Atente-se para o fato de que a finalidade da APP não se confunde com a da área de reserva legal que, nos termos do inciso III do mesmo Art.3º da lei 12.561/12:

Área localizada no interior de uma propriedade ou posse rural, delimitada nos termos do Art.12, com a função de assegurar o uso econômico de modo sustentável dos recursos naturais do imóvel rural, auxiliar a conservação e a reabilitação dos processos ecológicos e promover a conservação da biodiversidade, bem como o abrigo e a proteção de fauna silvestre e da flora nativa. (BRASIL, 2012).

Sabe-se que o novo código florestal distingue duas diferentes espécies de APP:

  • Aquelas que são consideradas pelo só efeito da lei e aquelas consideradas quando assim declaradas por ato do poder público. Interessa-se examinar somente as APPs relacionadas no artigo 4ª do novo código florestal, eis que o seu caput expressamente estabelece que essas áreas podem-se localizar tanto em zonas rurais como urbanas.

Os princípios caracterizadores do direito ambiental têm como escopo fundamental orientar o desenvolvimento e a aplicação de políticas ambientais que servem como instrumento fundamental de proteção ao meio ambiente e, consequentemente, a vida humana.

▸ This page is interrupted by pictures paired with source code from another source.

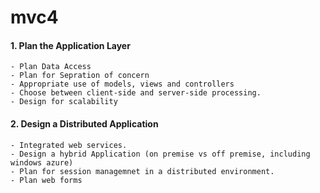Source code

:# mvc4
#### 1. Plan the Application Layer
    - Plan Data Access
    - Plan for Sepration of concern
    - Appropriate use of models, views and controllers
    - Choose between client-side and server-side processing.
    - Design for scalability
#### 2. Design a Distributed Application
    - Integrated web services.
    - Design a hybrid Application (on premise vs off premise, including windows azure)
    - Plan for session managemnet in a distributed environment.
    - Plan web forms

O Principio do ambiente ecologicamente equilibrado conforme constituição federal, "todos tem direito ao meio ambiente ecologicamente equilibrado, bem de uso comum do povo e essencial a sadia qualidade de vida, impondo-se ao poder publico e a coletividade o dever de defendê-lo e preservá-lo para presentes e futuras gerações” (BRASIL, 1988).

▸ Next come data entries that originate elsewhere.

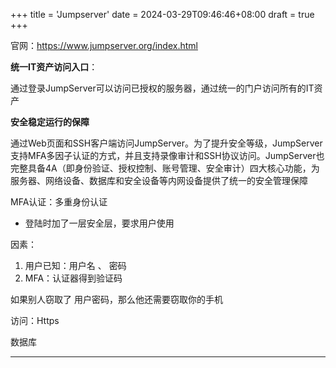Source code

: +++
title = 'Jumpserver'
date = 2024-03-29T09:46:46+08:00
draft = true
+++

官网：https://www.jumpserver.org/index.html

**统一IT资产访问入口**：

通过登录JumpServer可以访问已授权的服务器，通过统一的门户访问所有的IT资产



**安全稳定运行的保障**

​		通过Web页面和SSH客户端访问JumpServer。为了提升安全等级，JumpServer支持MFA多因子认证的方式，并且支持录像审计和SSH协议访问。JumpServer也完整具备4A（即身份验证、授权控制、账号管理、安全审计）四大核心功能，为服务器、网络设备、数据库和安全设备等内网设备提供了统一的安全管理保障



MFA认证：多重身份认证

+ 登陆时加了一层安全层，要求用户使用

因素：

1. 用户已知：用户名 、 密码
2. MFA：认证器得到验证码

如果别人窃取了 用户密码，那么他还需要窃取你的手机





访问：Https









数据库

---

O principio da participação comunitária (popular)/Principio democrático, decorre do direito de todos ao meio ambiente ecologicamente equilibrado e do regime jurídico do ambiente como bem de uso comum do povo, impondo a toda a sociedade o dever de atuar na sua defesa.

Os recursos naturais devem protegido por cada indivíduo, por se caracterizar um direito difuso, que são todos aqueles direitos que não são atribuídos a somente um individuo ou um grupo específico, pois são expressamente de toda sociedade, sem nenhum tipo de exceção.  Com isso é possível perceber, que se um desses direitos é desrespeitado não irá ter efeito em somente uma pessoa ou grupo, e sim em toda uma sociedade. Tendo em vista que:

Os recursos naturais da Terra, incluídos o ar, a água, o solo, a flora e a fauna e, especialmente, parcelas representativas dos ecossistemas naturais, devem ser preservados em benefício das gerações atuais e futuras, mediante um cuidadoso planejamento ou administração adequada.  (Declaração de Estocolmo).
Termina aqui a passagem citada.